Under the conventional infection protocols, viral infections are usually carried out to host cells at their confluency around 30–70%. As such, the cultures need to be interrupted within 2–3 days post-infection by population passaging by the researchers in order to observe the infected cells over a more extended period. To overcome this technical limitation, we modified the infection protocol to allow a continuous proliferation of both KSHV and the host cells. Primary BECs and LECs from the same donor were seeded on culture dishes at a low density (i.e., 1,500 cells/cm2 compared to a routine seeding density ~30,000 cells/cm2), and allowed to form small colonies consisting of < 20 cells per colony. These colonies were transiently infected with KSHV GFP for 2 hours and then replenished with virus-free new media. Importantly, unlike the previous study (42), the antibiotic selection was not enforced to retain the viral genome. Viral genome maintenance in selected colonies was longitudinally evaluated without cell passaging over 3 weeks by scoring GFP expression and spindle cell morphology (Fig.1D).

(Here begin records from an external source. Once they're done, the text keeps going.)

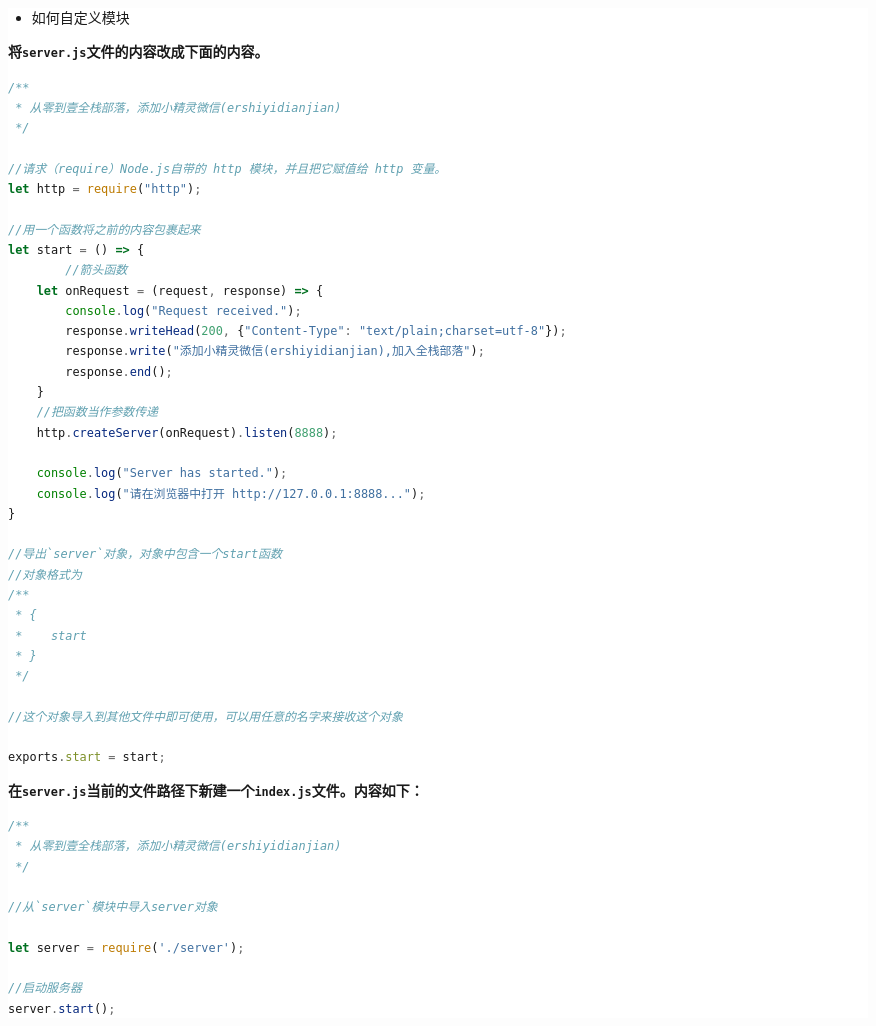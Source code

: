 - 如何自定义模块

**将`server.js`文件的内容改成下面的内容。**

```js
/**
 * 从零到壹全栈部落，添加小精灵微信(ershiyidianjian)
 */

//请求（require）Node.js自带的 http 模块，并且把它赋值给 http 变量。
let http = require("http");

//用一个函数将之前的内容包裹起来
let start = () => {
        //箭头函数
    let onRequest = (request, response) => {
        console.log("Request received.");
        response.writeHead(200, {"Content-Type": "text/plain;charset=utf-8"});
        response.write("添加小精灵微信(ershiyidianjian),加入全栈部落");
        response.end();
    }
    //把函数当作参数传递
    http.createServer(onRequest).listen(8888);

    console.log("Server has started.");
    console.log("请在浏览器中打开 http://127.0.0.1:8888...");
}

//导出`server`对象，对象中包含一个start函数
//对象格式为
/**
 * {
 *    start
 * }
 */

//这个对象导入到其他文件中即可使用，可以用任意的名字来接收这个对象

exports.start = start;
```

**在`server.js`当前的文件路径下新建一个`index.js`文件。内容如下：**

```js
/**
 * 从零到壹全栈部落，添加小精灵微信(ershiyidianjian)
 */

//从`server`模块中导入server对象

let server = require('./server');

//启动服务器
server.start();
```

At day 4 post-infection, we chose several fully infected K-BEC and K-LEC colonies, and longitudinally examined their viral maintenance over time. Strikingly, while the majority of K-BEC colonies progressively lost their virus, all K-LEC colonies retained GFP-positivity (thus KSHV-infection) and spindle-shaped as they grow over 3 weeks. Under this culturing protocol, we were able to detect constant (re)appearance of uninfected cells in K-LECs as host cells proliferated without reaching confluence, and the colony size continuously grew (Fig.1E). Moreover, because the newly produced KSHV virions from lytic cells were significantly diluted and/or washed out by new culturing media, we were able to circumvent the typical massive cell lysis in K-LECs (Supplemental Fig.1). As most K-LECs displayed fibroblast-like spindle cell shapes, we also confirmed their endothelial identity by validating their LEC-gene expression (Fig.1F). Together, our studies suggest that LECs and BECs display their unique phenotypes for viral infection and maintenance and that LECs, but not BECs, support sustained KSHV infection under the continuous proliferation condition.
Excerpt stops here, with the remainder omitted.